Assembly: David Polgreen & Chris Lampman

Photos and Story by Josh Kurpius

King Diamond started almost entirely on a whim. My friend Chris Lampman told me to stop messing around with a generator shovel project I was putzing with and to do the pan in a VL frame project I had in my garage. We started working on the bike in October or November of 2007 and finished it by the third week of March 2008. We put in a lot of time in my garage that winter.

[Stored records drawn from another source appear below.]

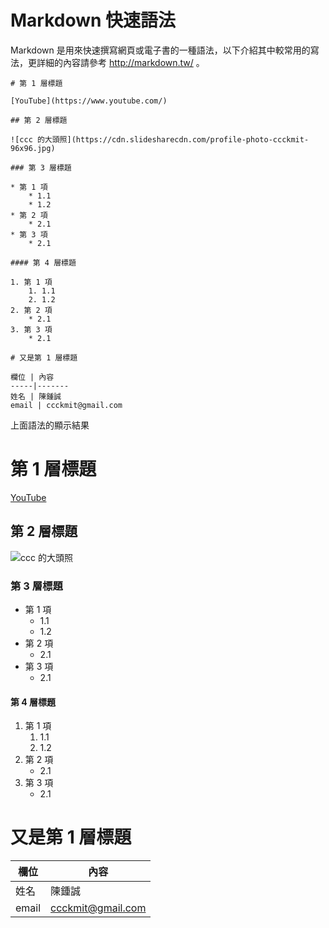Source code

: # Markdown 快速語法

Markdown 是用來快速撰寫網頁或電子書的一種語法，以下介紹其中較常用的寫法，更詳細的內容請參考 http://markdown.tw/ 。

```
# 第 1 層標題

[YouTube](https://www.youtube.com/)

## 第 2 層標題

![ccc 的大頭照](https://cdn.slidesharecdn.com/profile-photo-ccckmit-96x96.jpg)

### 第 3 層標題

* 第 1 項
    * 1.1
    * 1.2
* 第 2 項
    * 2.1
* 第 3 項
    * 2.1

#### 第 4 層標題

1. 第 1 項
    1. 1.1
    2. 1.2
2. 第 2 項
    * 2.1
3. 第 3 項
    * 2.1

# 又是第 1 層標題

欄位 | 內容
-----|-------
姓名 | 陳鍾誠
email | ccckmit@gmail.com
```

上面語法的顯示結果

# 第 1 層標題

[YouTube](https://www.youtube.com/)

## 第 2 層標題

![ccc 的大頭照](https://cdn.slidesharecdn.com/profile-photo-ccckmit-96x96.jpg)

### 第 3 層標題

* 第 1 項
    * 1.1
    * 1.2
* 第 2 項
    * 2.1
* 第 3 項
    * 2.1

#### 第 4 層標題

1. 第 1 項
    1. 1.1
    2. 1.2
2. 第 2 項
    * 2.1
3. 第 3 項
    * 2.1

# 又是第 1 層標題

欄位 | 內容
-----|-------
姓名 | 陳鍾誠
email | ccckmit@gmail.com

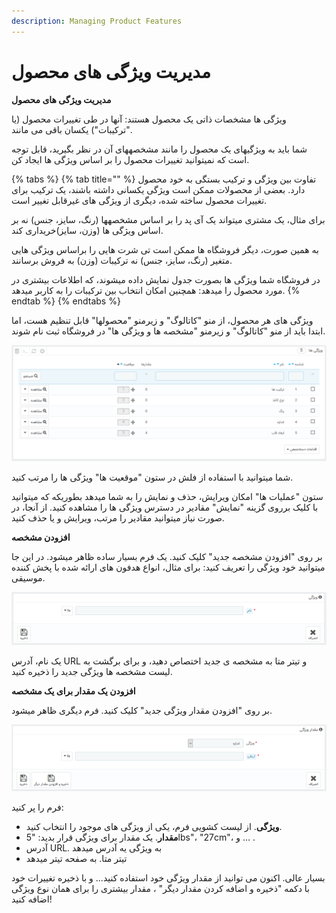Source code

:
 ```yaml
---
description: Managing Product Features
---
```


# مدیریت ویژگی های محصول

**مدیریت ویژگی های محصول**

ویژگی ها مشخصات ذاتی یک محصول هستند: آنها در طی تغییرات محصول \(یا "ترکیبات"\) یکسان باقی می مانند.

شما باید به ویژگیهای یک محصول را مانند مشخصههای آن در نظر بگیرید، قابل توجه است که نمیتوانید تغییرات محصول را بر اساس ویژگی ها ایجاد کن.

{% tabs %}
{% tab title="" %}
تفاوت بین ویژگی و ترکیب بستگی به خود محصول دارد. بعضی از محصولات ممکن است ویژگی یکسانی داشته باشند، یک ترکیب برای تغییرات محصول ساخته شده، دیگری از ویژگی های غیرقابل تغییر است.

برای مثال، یک مشتری میتواند یک آی پد را بر اساس مشخصهها \(رنگ، سایز، جنس\) نه بر اساس ویژگی ها \(وزن، سایز\)خریداری کند.

به همین صورت، دیگر فروشگاه ها ممکن است تی شرت هایی را براساس ویژگی هایی متغیر \(رنگ، سایز، جنس\) نه ترکیبات \(وزن\) به فروش برسانند.

در فروشگاه شما ویژگی ها بصورت جدول نمایش داده میشوند، که اطلاعات بیشتری در مورد محصول را میدهد: همچنین امکان انتخاب بین ترکیبات را به کاربر میدهد.
{% endtab %}
{% endtabs %}

ویژگی های هر محصول، از منو "کاتالوگ" و زیرمنو "محصولها" قابل تنظیم هست، اما ابتدا باید از منو "کاتالوگ" و زیرمنو "مشخصه ها و ویژگی ها" در فروشگاه ثبت نام شوند.

![](../../../.gitbook/assets/0%20%2826%29.png)

شما میتوانید با استفاده از فلش در ستون "موقعیت ها" ویژگی ها را مرتب کنید.

ستون "عملیات ها" امکان ویرایش، حذف و نمایش را به شما میدهد بطوریکه که میتوانید با کلیک برروی گزینه "نمایش" مقادیر در دسترس ویژگی ها را مشاهده کنید. از آنجا، در صورت نیاز میتوانید مقادیر را مرتب، ویرایش و یا حذف کنید.

**افزودن مشخصه**

بر روی "افزودن مشخصه جدید" کلیک کنید. یک فرم بسیار ساده ظاهر میشود. در این جا میتوانید خود ویژگی را تعریف کنید: برای مثال، انواع هدفون های ارائه شده با پخش کننده موسیقی.

![](../../../.gitbook/assets/image%20%2836%29.png)

یک نام، آدرس URL و تیتر متا به مشخصه ی جدید اختصاص دهید، و برای برگشت به لیست مشخصه ها ویژگی جدید را ذخیره کنید.

**افزودن یک مقدار برای یک مشخصه**

بر روی "افزودن مقدار ویژگی جدید" کلیک کنید. فرم دیگری ظاهر میشود.

![](../../../.gitbook/assets/image%20%2853%29.png)

فرم را پر کنید:

* **ویژگی**. از لیست کشویی فرم، یکی از ویژگی های موجود را انتخاب کنید.
* **مقدار**. یک مقدار برای ویژگی قرار بدید: "5lbs"، "27cm"، و ... .
* آدرس URL. به ویژگی یه آدرس میدهد
* تیتر متا. به صفحه تیتر میدهد

بسیار عالی. اکنون می توانید از مقدار ویژگی خود استفاده کنید... و با ذخیره تغییرات خود با دکمه "ذخیره و اضافه کردن مقدار دیگر" ، مقدار بیشتری را برای همان نوع ویژگی اضافه کنید!

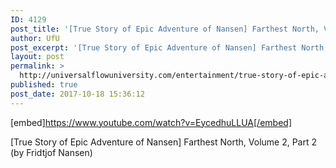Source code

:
 ```yaml
---
ID: 4129
post_title: '[True Story of Epic Adventure of Nansen] Farthest North, Volume 2, Part 2'
author: UfU
post_excerpt: '[True Story of Epic Adventure of Nansen] Farthest North, Volume 2, Part 2 (by Fridtjof Nansen)'
layout: post
permalink: >
  http://universalflowuniversity.com/entertainment/true-story-of-epic-adventure-of-nansen-farthest-north-volume-2-part-2/
published: true
post_date: 2017-10-18 15:36:12
---
```

[embed]https://www.youtube.com/watch?v=EycedhuLLUA[/embed]<br>
<p>[True Story of Epic Adventure of Nansen] Farthest North, Volume 2, Part 2 (by Fridtjof Nansen)</p>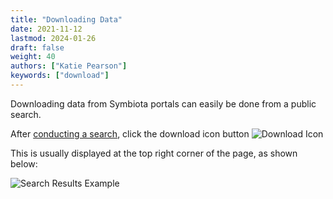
 ```yaml
---
title: "Downloading Data"
date: 2021-11-12
lastmod: 2024-01-26
draft: false
weight: 40
authors: ["Katie Pearson"]
keywords: ["download"]
---
```


Downloading data from Symbiota portals can easily be done from a public search.

After [conducting a search](/docs/User_Guide/searching_records), click the download icon button ![Download Icon](/img/dl2.png)

This is usually displayed at the top right corner of the page, as shown below:

![Search Results Example](/img/search3.png)
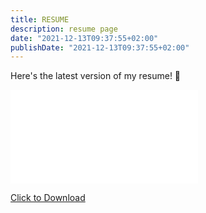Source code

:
 ```yaml
---
title: RESUME
description: resume page
date: "2021-12-13T09:37:55+02:00"
publishDate: "2021-12-13T09:37:55+02:00"
---
```


Here's the latest version of my resume! :page_facing_up:

<embed src="/post/images/kwhite resume.pdf" type="application/pdf">

<a href="/post/images/kwhite resume.pdf" download>Click to Download</a>
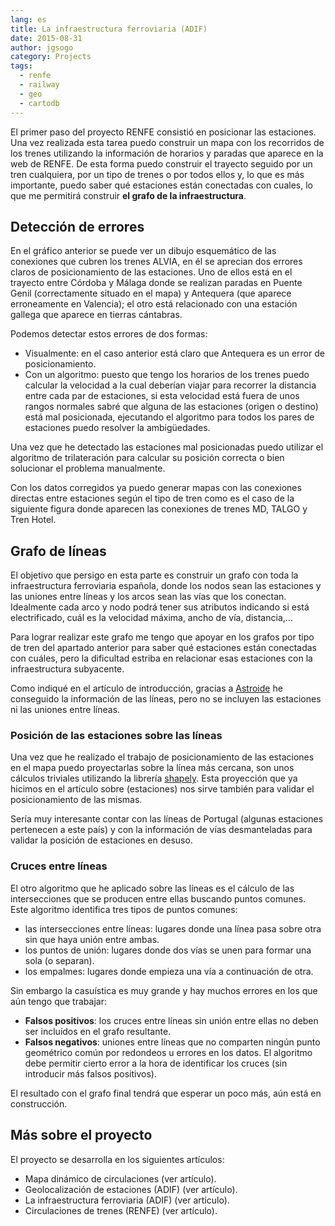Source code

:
 ```yaml
---
lang: es
title: La infraestructura ferroviaria (ADIF)
date: 2015-08-31
author: jgsogo
category: Projects
tags: 
  - renfe
  - railway
  - geo
  - cartodb
---
```


El primer paso del <nuxt-link to="/blog/2015-08-25-renfe-project">proyecto RENFE</nuxt-link> consistió en
<nuxt-link to="/blog/2015-08-27-renfe-project-stations">posicionar las estaciones</nuxt-link>. Una vez realizada esta tarea
puedo construir un mapa con los recorridos de los trenes utilizando la información de horarios y paradas que
aparece en la web de RENFE. De esta forma puedo construir el trayecto seguido por un tren cualquiera, por un
tipo de trenes o por todos ellos y, lo que es más importante, puedo saber qué estaciones están conectadas
con cuales, lo que me permitirá construir **el grafo de la infraestructura**.

<!--more-->

<article-image
    src="/img/2015/renfe-lines-alvia-with-errors.png"
    alt="Mapa de conexiones de los trenes ALVIA de RENFE"
    caption="Grafo de conexiones de los trenes ALVIA de RENFE, se muestra con colores el número de composiciones
   que hacen uso de cada conexión."></article-image>


Detección de errores
--------------------
En el gráfico anterior se puede ver un dibujo esquemático de las conexiones que cubren los trenes ALVIA,
en él se aprecian dos errores claros de posicionamiento de las estaciones. Uno de ellos está en el trayecto
entre Córdoba y Málaga donde se realizan paradas en Puente Genil (correctamente situado en el mapa)
y Antequera (que aparece erroneamente en Valencia); el otro está relacionado con una estación gallega
que aparece en tierras cántabras.

Podemos detectar estos errores de dos formas:

* Visualmente: en el caso anterior está claro que Antequera es un error de posicionamiento.
* Con un algoritmo: puesto que tengo los horarios de los trenes puedo calcular la velocidad a la
  cual deberían viajar para recorrer la distancia entre cada par de estaciones, si esta velocidad
  está fuera de unos rangos normales sabré que alguna de las estaciones (origen o destino) está
  mal posicionada, ejecutando el algoritmo para todos los pares de estaciones puedo resolver la ambigüedades.

Una vez que he detectado las estaciones mal posicionadas puedo utilizar el
<nuxt-link to="/blog/2015-08-25-trilateration-with-errors">algoritmo de trilateración</nuxt-link>
para calcular su posición correcta o bien solucionar el problema manualmente.

Con los datos corregidos ya puedo generar mapas con las conexiones directas entre estaciones
según el tipo de tren como es el caso de la siguiente figura donde aparecen las conexiones
de trenes MD, TALGO y Tren Hotel.

<article-image
    src="/img/2015/renfe-lines-md-talgo-trenhotel.png"
    alt="Mapa de conexiones de los trenes MD, TALGO y Tren Hotel"
    caption="Mapa de conexiones de los trenes MD (naranja), TALGO (rojo) y Tren Hotel (verde) de RENFE; en blanco se
   muestran las estaciones donde hacen parada."></article-image>


Grafo de líneas
---------------
El objetivo que persigo en esta parte es construir un grafo con toda la infraestructura ferroviaria
española, donde los nodos sean las estaciones y las uniones entre líneas y los arcos sean las vías
que los conectan. Idealmente cada arco y nodo podrá tener sus atributos indicando si está electrificado,
cuál es la velocidad máxima, ancho de vía, distancia,...

Para lograr realizar este grafo me tengo que apoyar en los grafos por tipo de tren del apartado anterior
para saber qué estaciones están conectadas con cuáles, pero la dificultad estriba en relacionar esas
estaciones con la infraestructura subyacente.

Como indiqué en el artículo de introducción, gracias a [Astroide](https://astroide.cartodb.com/maps) he conseguido la información de las
líneas, pero no se incluyen las estaciones ni las uniones entre líneas.


### Posición de las estaciones sobre las líneas

Una vez que he realizado el trabajo de posicionamiento de las estaciones en el mapa puedo proyectarlas
sobre la línea más cercana, son unos cálculos triviales utilizando la librería [shapely](http://toblerity.org/shapely/manual.html). Esta proyección
que ya hicimos en el artículo sobre (<nuxt-link to="/blog/2015-08-27-renfe-project-stations">estaciones</nuxt-link>) nos
sirve también para validar el posicionamiento de las mismas.

Sería muy interesante contar con las líneas de Portugal (algunas estaciones pertenecen a este país) y
con la información de vías desmanteladas para validar la posición de estaciones en desuso.

### Cruces entre líneas

El otro algoritmo que he aplicado sobre las líneas es el cálculo de las intersecciones que se producen
entre ellas buscando puntos comunes. Este algoritmo identifica tres tipos de puntos comunes:

* las intersecciones entre líneas: lugares donde una línea pasa sobre otra sin que haya unión entre ambas.
* los puntos de unión: lugares donde dos vías se unen para formar una sola (o separan).
* los empalmes: lugares donde empieza una vía a continuación de otra.

<article-image
    src="/img/2015/renfe-lines-leon.png"
    alt="Intersecciones entre líneas en las proximidades de León."
    caption="Mapa de intersecciones entre líneas (puntos blancos) en las proximidades de la ciudad de León."></article-image>

Sin embargo la casuística es muy grande y hay muchos errores en los que aún tengo que trabajar:

* **Falsos positivos**: los cruces entre líneas sin unión entre ellas no deben ser incluídos en el grafo resultante.
* **Falsos negativos**: uniones entre líneas que no comparten ningún punto geométrico común por redondeos u
  errores en los datos. El algoritmo debe permitir cierto error a la hora de identificar los cruces (sin
  introducir más falsos positivos).

<base-alert type="next">
El resultado con el grafo final tendrá que esperar un poco más, aún está en construcción.
</base-alert>

Más sobre el proyecto
---------------------
El proyecto se desarrolla en los siguientes artículos:

* Mapa dinámico de circulaciones (<nuxt-link to="/blog/2015-08-25-renfe-project">ver artículo</nuxt-link>).
* Geolocalización de estaciones (ADIF) (<nuxt-link to="/blog/2015-08-27-renfe-project-stations">ver artículo</nuxt-link>).
* La infraestructura ferroviaria (ADIF) (<nuxt-link to="/blog/2015-08-31-renfe-project-lines">ver artículo</nuxt-link>).
* Circulaciones de trenes (RENFE) (<nuxt-link to="/blog/2015-09-01-renfe-project-trains">ver artículo</nuxt-link>).
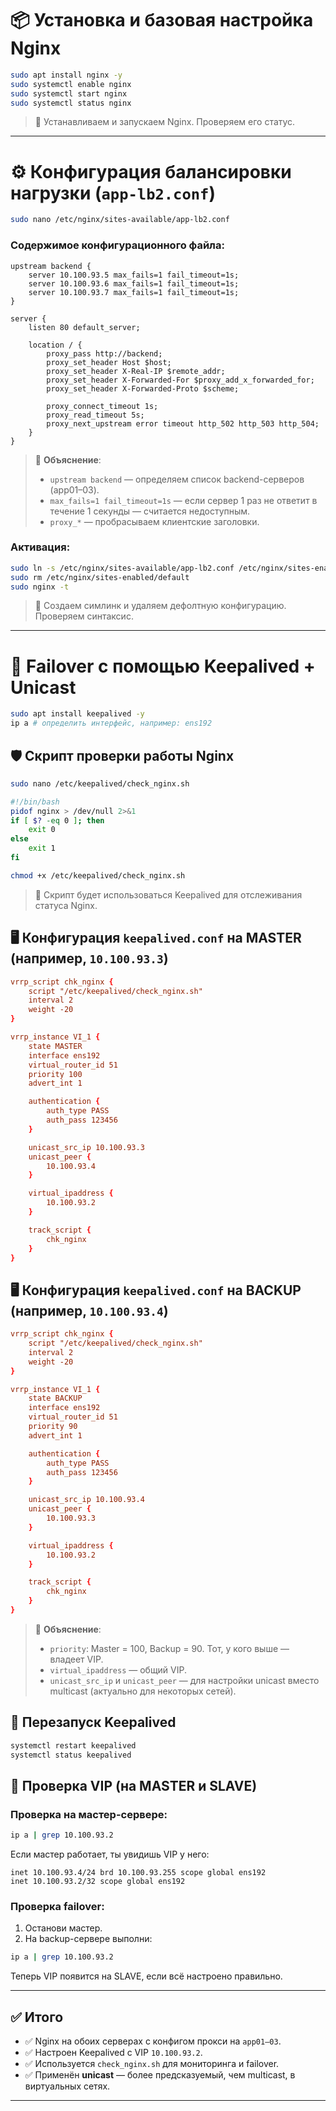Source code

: 
# 📦 Установка и базовая настройка Nginx

```bash
sudo apt install nginx -y
sudo systemctl enable nginx
sudo systemctl start nginx
sudo systemctl status nginx
```

> 🧾 Устанавливаем и запускаем Nginx. Проверяем его статус.

---

# ⚙️ Конфигурация балансировки нагрузки (`app-lb2.conf`)

```bash
sudo nano /etc/nginx/sites-available/app-lb2.conf
```

### Содержимое конфигурационного файла:
```nginx
upstream backend {
    server 10.100.93.5 max_fails=1 fail_timeout=1s;
    server 10.100.93.6 max_fails=1 fail_timeout=1s;
    server 10.100.93.7 max_fails=1 fail_timeout=1s;
}

server {
    listen 80 default_server;

    location / {
        proxy_pass http://backend;
        proxy_set_header Host $host;
        proxy_set_header X-Real-IP $remote_addr;
        proxy_set_header X-Forwarded-For $proxy_add_x_forwarded_for;
        proxy_set_header X-Forwarded-Proto $scheme;

        proxy_connect_timeout 1s;
        proxy_read_timeout 5s;
        proxy_next_upstream error timeout http_502 http_503 http_504;
    }
}
```

> 🧠 **Объяснение**:
> - `upstream backend` — определяем список backend-серверов (app01–03).
> - `max_fails=1 fail_timeout=1s` — если сервер 1 раз не ответит в течение 1 секунды — считается недоступным.
> - `proxy_*` — пробрасываем клиентские заголовки.

### Активация:
```bash
sudo ln -s /etc/nginx/sites-available/app-lb2.conf /etc/nginx/sites-enabled/
sudo rm /etc/nginx/sites-enabled/default
sudo nginx -t
```

> 🔗 Создаем симлинк и удаляем дефолтную конфигурацию. Проверяем синтаксис.

---

# 🔁 Failover с помощью Keepalived + Unicast

```bash
sudo apt install keepalived -y
ip a # определить интерфейс, например: ens192
```

## 🛡️ Скрипт проверки работы Nginx

```bash
sudo nano /etc/keepalived/check_nginx.sh
```

```bash
#!/bin/bash
pidof nginx > /dev/null 2>&1
if [ $? -eq 0 ]; then
    exit 0
else
    exit 1
fi
```

```bash
chmod +x /etc/keepalived/check_nginx.sh
```

> 📌 Скрипт будет использоваться Keepalived для отслеживания статуса Nginx.

## 🖥️ Конфигурация `keepalived.conf` на **MASTER** (например, `10.100.93.3`)

```conf
vrrp_script chk_nginx {
    script "/etc/keepalived/check_nginx.sh"
    interval 2
    weight -20
}

vrrp_instance VI_1 {
    state MASTER
    interface ens192
    virtual_router_id 51
    priority 100
    advert_int 1

    authentication {
        auth_type PASS
        auth_pass 123456
    }

    unicast_src_ip 10.100.93.3
    unicast_peer {
        10.100.93.4
    }

    virtual_ipaddress {
        10.100.93.2
    }

    track_script {
        chk_nginx
    }
}
```

## 🖥️ Конфигурация `keepalived.conf` на **BACKUP** (например, `10.100.93.4`)

```conf
vrrp_script chk_nginx {
    script "/etc/keepalived/check_nginx.sh"
    interval 2
    weight -20
}

vrrp_instance VI_1 {
    state BACKUP
    interface ens192
    virtual_router_id 51
    priority 90
    advert_int 1

    authentication {
        auth_type PASS
        auth_pass 123456
    }

    unicast_src_ip 10.100.93.4
    unicast_peer {
        10.100.93.3
    }

    virtual_ipaddress {
        10.100.93.2
    }

    track_script {
        chk_nginx
    }
}
```

> 🧠 **Объяснение**:
> - `priority`: Master = 100, Backup = 90. Тот, у кого выше — владеет VIP.
> - `virtual_ipaddress` — общий VIP.
> - `unicast_src_ip` и `unicast_peer` — для настройки unicast вместо multicast (актуально для некоторых сетей).

## 🔄 Перезапуск Keepalived

```bash
systemctl restart keepalived
systemctl status keepalived
```

## 🧪 Проверка VIP (на MASTER и SLAVE)

### Проверка на мастер-сервере:
```bash
ip a | grep 10.100.93.2
```
Если мастер работает, ты увидишь VIP у него:

```
inet 10.100.93.4/24 brd 10.100.93.255 scope global ens192
inet 10.100.93.2/32 scope global ens192
```

### Проверка failover:
1. Останови мастер.
2. На backup-сервере выполни:

```bash
ip a | grep 10.100.93.2
```

Теперь VIP появится на SLAVE, если всё настроено правильно.

---

## ✅ Итого

- ✅ Nginx на обоих серверах с конфигом прокси на `app01–03`.
- ✅ Настроен Keepalived с VIP `10.100.93.2`.
- ✅ Используется `check_nginx.sh` для мониторинга и failover.
- ✅ Применён **unicast** — более предсказуемый, чем multicast, в виртуальных сетях.

---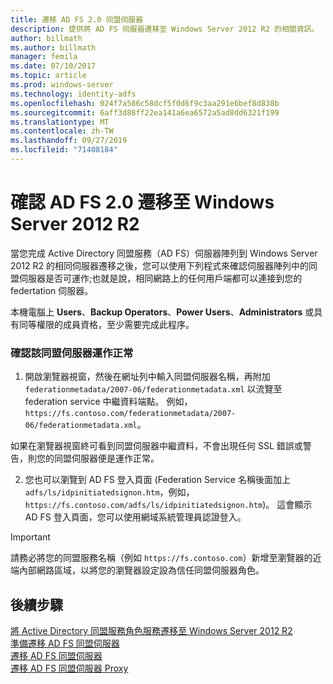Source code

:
 ```yaml
---
title: 遷移 AD FS 2.0 同盟伺服器
description: 提供將 AD FS 伺服器遷移至 Windows Server 2012 R2 的相關資訊。
author: billmath
ms.author: billmath
manager: femila
ms.date: 07/10/2017
ms.topic: article
ms.prod: windows-server
ms.technology: identity-adfs
ms.openlocfilehash: 024f7a586c58dcf5f0d6f9c3aa291e6bef8d838b
ms.sourcegitcommit: 6aff3d88ff22ea141a6ea6572a5ad8dd6321f199
ms.translationtype: MT
ms.contentlocale: zh-TW
ms.lasthandoff: 09/27/2019
ms.locfileid: "71408184"
---
```

# <a name="verify-the-ad-fs-20-migration-to-windows-server-2012-r2"></a>確認 AD FS 2.0 遷移至 Windows Server 2012 R2

當您完成 Active Directory 同盟服務（AD FS）伺服器陣列到 Windows Server 2012 R2 的相同伺服器遷移之後，您可以使用下列程式來確認伺服器陣列中的同盟伺服器是否可運作;也就是說，相同網路上的任何用戶端都可以連接到您的 federtation 伺服器。  
  
本機電腦上 **Users**、**Backup Operators**、**Power Users**、**Administrators** 或具有同等權限的成員資格，至少需要完成此程序。
  
### <a name="to-verify-that-a-federation-server-is-operational"></a>確認該同盟伺服器運作正常  
  
1.  開啟瀏覽器視窗，然後在網址列中輸入同盟伺服器名稱，再附加 `federationmetadata/2007-06/federationmetadata.xml` 以流覽至 federation service 中繼資料端點。 例如，`https://fs.contoso.com/federationmetadata/2007-06/federationmetadata.xml`。  
  
如果在瀏覽器視窗終可看到同盟伺服器中繼資料，不會出現任何 SSL 錯誤或警告，則您的同盟伺服器便是運作正常。  
  
2. 您也可以瀏覽到 AD FS 登入頁面 (Federation Service 名稱後面加上 `adfs/ls/idpinitiatedsignon.htm`，例如，`https://fs.contoso.com/adfs/ls/idpinitiatedsignon.htm`)。  這會顯示 AD FS 登入頁面，您可以使用網域系統管理員認證登入。  
  
> [!IMPORTANT]
>  請務必將您的同盟服務名稱（例如 `https://fs.contoso.com`）新增至瀏覽器的近端內部網路區域，以將您的瀏覽器設定設為信任同盟伺服器角色。  
  
## <a name="next-steps"></a>後續步驟
 [將 Active Directory 同盟服務角色服務遷移至 Windows Server 2012 R2](migrate-ad-fs-service-role-to-windows-server-r2.md)   
 [準備遷移 AD FS 同盟伺服器](prepare-migrate-ad-fs-server-r2.md)  
 [遷移 AD FS 同盟伺服器](migrate-ad-fs-fed-server-r2.md)   
 [遷移 AD FS 同盟伺服器 Proxy](migrate-fed-server-proxy-r2.md)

Almost every part on this bike is made from scratch or heavily customized. The frame needed a new backbone and a new neck forging, as well as new motor mounts to fit the Panhead motor into the smaller VL frame. We had to weld in new bearing cups in the neck, and I modified internal fork stops to work with the Ceriani front end. The bars were made from scratch. The seat pan was modified to increase the flip-up on the back; I also made a custom seat pivot bracket. The gas tank was heavily modified (removing a half-inch from the bottom, tapering middle section from the top, frisco’ing the bottom moving the petcock and putting in a new filler neck on the crown of the tank). The clutch lever is a modified aluminum British lever made to fit an H-D clutch cable. We cut the neck stem on the Ceriani trees in half and extended to fit in the VL neck. The pipes were handmade. The top motor mount, the foot peg and brake setup, the kick shifter, the primary cover mount/taillight and license plate mount, the sissy bar, the mousetrap eliminator, and several other things I am sure I am missing were handmade, as well. I tried to use round stock and curved shapes for everything, to get a rounded, organic feel on the bike.

I decided early on to have a quality fit and finish to this bike, which meant polishing, chroming and powder coating all the parts possible. I had the cases and the heads on the engine polished, as well as the entire transmission. I had the cylinders powder coated silver. All aluminum was sent out to be polished; Gary at J&D Plating did all of my chrome plating and polishing. For the paint, I told Harpoon to do whatever he wanted, and he came through to perfection. For assembly, I used chrome hardware throughout and used cloth-covered wire for the minimal electrics. In short, I spent way too much time and money to get this bike done–and clean looking.

 

After I made it look so pretty, I started riding it and promptly doused everything with oil.  Eventually, I found the crankcase breather was clogged, forcing oil out of the engine in all directions. Once I repaired that, the oil leaking slowed tremendously. I rode all summer, it is fast, comfortable, and a real pleasure to ride. It looks nice and beat-up now, and it will look even better as I continue racking up the miles and flogging it around town.

 

Thanks go to Chris Lampman for all of his help building this bike, and all the 7th Street crew in St. Paul for their help and support. I stole ideas from all over, but I got a ton of inspiration from Max Schaaf, Rockabilly Jay, Irish Rich, Arlen Ness’s old yellow VL bike and All Stubbings’ “Detail Freak” bike (both versions-early and late). Thanks to Josh Kurpius for taking the pics, respect!